Nisto ia passando por nós o administrador, que ao parar para dar meia dúzia de prosa, cumprimentou meu
pai e disse:
— Não tenho nada com isso, seu Dito, mas vocês de cor são feitos de ferro. O lugar de vocês é
dar duro na lavoura. Além de tudo, estudar filho é besteira. Depois eles se casam e a gente mesmo...
A primeira besteira ficou sem resposta, mas a segunda mereceu uma afirmação categórica e maravilhosa,
que quase me fez desfalecer em ternura e amor.
— É que eu não estou estudando ela para mim — disse meu pai. — É pra ela mesma.
O homem deu de ombros e saiu, tão lentamente que quase ouviu ainda meu pai segredando:
— Ele pode até ser branco. Mas, mais orgulhoso do que eu não pode ser nunca. Uma filha professora ele não
vai ter.
Sorriu, tomou minha mão e continuamos a caminhada.
— Pai, que cor será que é Deus...
— Ué... Branco — afirmou.
— Mas acho que ninguém viu ele mesmo, em carne e osso. Será que não é preto...
— Filha do céu, pensa no que fala. Tá escrito na Sagrada Escritura. A gente não pode ficar blasfemando
assim.
— Mas a Sagrada Escritura...
Ele olhou-me reprovando o diálogo e, porque não podia ir mais longe, acrescentei apenas:
— É que se ele fosse preto, quando ele morresse, o senhor podia ficar no lugar dele. O senhor é tão bom.Em toda a minha vida, nunca havia visto meu pai rir tanto.
Riu um riso aberto, amplo, barulhento. Assim foi rindo até chegar em casa e, quando minha mãe olhou-o de
soslaio, disse para os meus irmãos:
— Com certeza viu passarinho verde.
Como ele não parava de rir, todos aderiram e a sala ficou agitada e alegre.

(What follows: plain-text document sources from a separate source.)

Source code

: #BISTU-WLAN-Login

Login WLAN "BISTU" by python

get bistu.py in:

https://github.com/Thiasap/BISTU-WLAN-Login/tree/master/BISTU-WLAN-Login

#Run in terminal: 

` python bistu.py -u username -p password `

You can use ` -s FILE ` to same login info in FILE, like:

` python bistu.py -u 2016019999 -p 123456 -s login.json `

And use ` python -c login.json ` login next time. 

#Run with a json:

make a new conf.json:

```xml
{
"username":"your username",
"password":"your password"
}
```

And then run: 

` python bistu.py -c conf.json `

Foi quando me escapou a emoção, dei um passo comprido e beijei a barriga da minha mãe. Diante do gesto
incomum, todos ficaram me olhando, meio jeito de espanto.
Fiquei envergonhada e fingi que tirava, com a unha, uma casquinha de coisa nenhuma escondida entre os
dentes do fundo.
In: Geni Guimarães. Leite do peito: contos. São Paulo: Fundação Nestlé de Cultura, 1988, pp. 73-79.
1 - É professora, poeta e escritora. Nasceu no município de São Manuel (SP), em 8 de setembro de 1947. Iniciou a
carreira literária escrevendo para jornais no interior paulista, onde envolveu-se com questões socioculturais do campo
e reflexão em torno da literatura negra. Escreveu vários livros: Terceiro filho, Balé das emoções, A dona das folhas, A
cor da ternura, Leite do peito, O rádio Gabriel (infantil), Aquilo que a mãe não quer (infantil). Também publicou na
série “Cadernos Negros” e participou de algumas antologias
1. Que aspecto da vida de Geni Guimarães está sendo retratado neste conto?
2. Do conto de Geni, escolha um aspecto que poderia ser transformado em crônica e explique porque esse trecho daria uma boa crônica?